Les techniciens s'efforcent depuis le séisme et le tsunami du 11 mars de stabiliser le complexe nucléaire de Fukushima, situé à 240 km de Tokyo, mais l'exploitant, Tokyo Electric Power Co (Tepco), a reconnu que les efforts pour empêcher la fonte du coeur des réacteurs seraient longs et risqués.
"Cet accident nucléaire doit être traité comme un problème de sécurité nationale, pas juste comme un problème pour Tepco, et réglé au plus vite", souligne Toshiro Muto, ancien gouverneur adjoint de la Banque du Japon et aujourd'hui président de l'Institut de Recherche Daiwa.
Selon un sondage publié dimanche par l'agence Kyodo, 60% des personnes interrogées désapprouvent la manière dont le gouvernement gère la crise et plus des deux tiers estiment que le Premier ministre Naoto Kan manque d'autorité.
"Il est très clair qu'il y a beaucoup d'intérêts en jeu et que les personnes impliquées sont trop faibles pour agir de manière décisive et prendre des responsabilités dans la perspective d'une action pragmatique, à long terme", estime Jesper Koll, de JP Morgan Securities.
Selon lui, le Japon devrait faire appel à des experts nucléaires internationaux pour l'aider à stabiliser une situation qui semble empirer.

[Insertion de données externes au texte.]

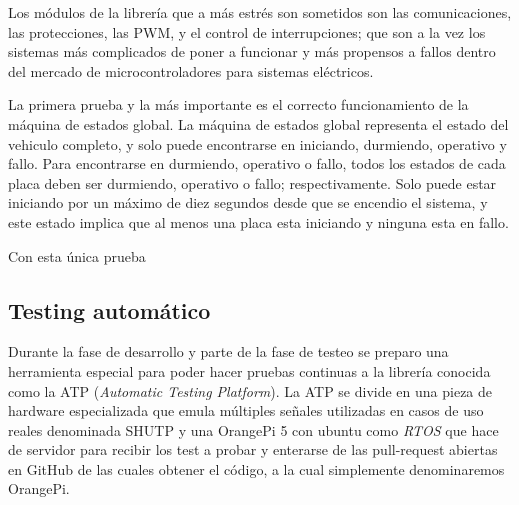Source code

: \documentclass{report}
\begin{document}
\par \vspace{0.3cm}
Los módulos de la librería que a más estrés son sometidos son las comunicaciones, las protecciones, las PWM, y el control de interrupciones; que son a la vez los sistemas más complicados de poner a funcionar y más propensos a fallos dentro del mercado de microcontroladores para sistemas eléctricos.
\par 
La primera prueba y la más importante es el correcto funcionamiento de la máquina de estados global. La máquina de estados global representa el estado del vehiculo completo, y solo puede encontrarse en iniciando, durmiendo, operativo y fallo. Para encontrarse en durmiendo, operativo o fallo, todos los estados de cada placa deben ser durmiendo, operativo o fallo; respectivamente. Solo puede estar iniciando por un máximo de diez segundos desde que se encendio el sistema, y este estado implica que al menos una placa esta iniciando y ninguna esta en fallo. 
\par \vspace{0.3cm}
Con esta única prueba 

\subsection{Testing automático}
Durante la fase de desarrollo y parte de la fase de testeo se preparo una herramienta especial para poder hacer pruebas continuas a la librería conocida como la ATP (\textit{Automatic Testing Platform}). La ATP se divide en una pieza de hardware especializada que emula múltiples señales utilizadas en casos de uso reales denominada SHUTP y una OrangePi 5 con ubuntu como \textit{RTOS} que hace de servidor para recibir los test a probar y enterarse de las pull-request abiertas en GitHub de las cuales obtener el código, a la cual simplemente denominaremos OrangePi. \par \vspace{0.3cm}
\end{document}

Le ministre français de l'Industrie, Eric Besson, a annoncé lundi que Tepco avait demandé l'appui d'EDF, d'Areva et du Commissariat à l'Energie atomique.
La frustration monte parmi ceux qui ont dû quitter leur domicile situé à proximité de la centrale. Le gouvernement a ordonné l'évacuation des personnes habitant dans un rayon de 20 km et il a conseillé de partir à ceux qui habitent dans un rayon de 20 à 30 km.
"Ce qui est effrayant, c'est la radioactivité", confie Mitsuharu Watanobe, un professeur retraité qui a dû quitter sa maison située à 25 km de la centrale accidentée. "Il y a un fossé entre ce qu'écrivent les journaux et ce que dit le gouvernement. Je veux que le gouvernement dise davantage la vérité".
Aucune vision globale
Yukio Edano, secrétaire général et porte-parole du gouvernement, a néanmoins été salué pour la manière dont il tente de tenir le public informé, en tenant des conférences de
presse deux fois par jour.
Mais beaucoup doutent qu'il maîtrise la situation.
Et il dépend des informations que lui fournit Tepco, qui sont souvent confuses et contradictoires.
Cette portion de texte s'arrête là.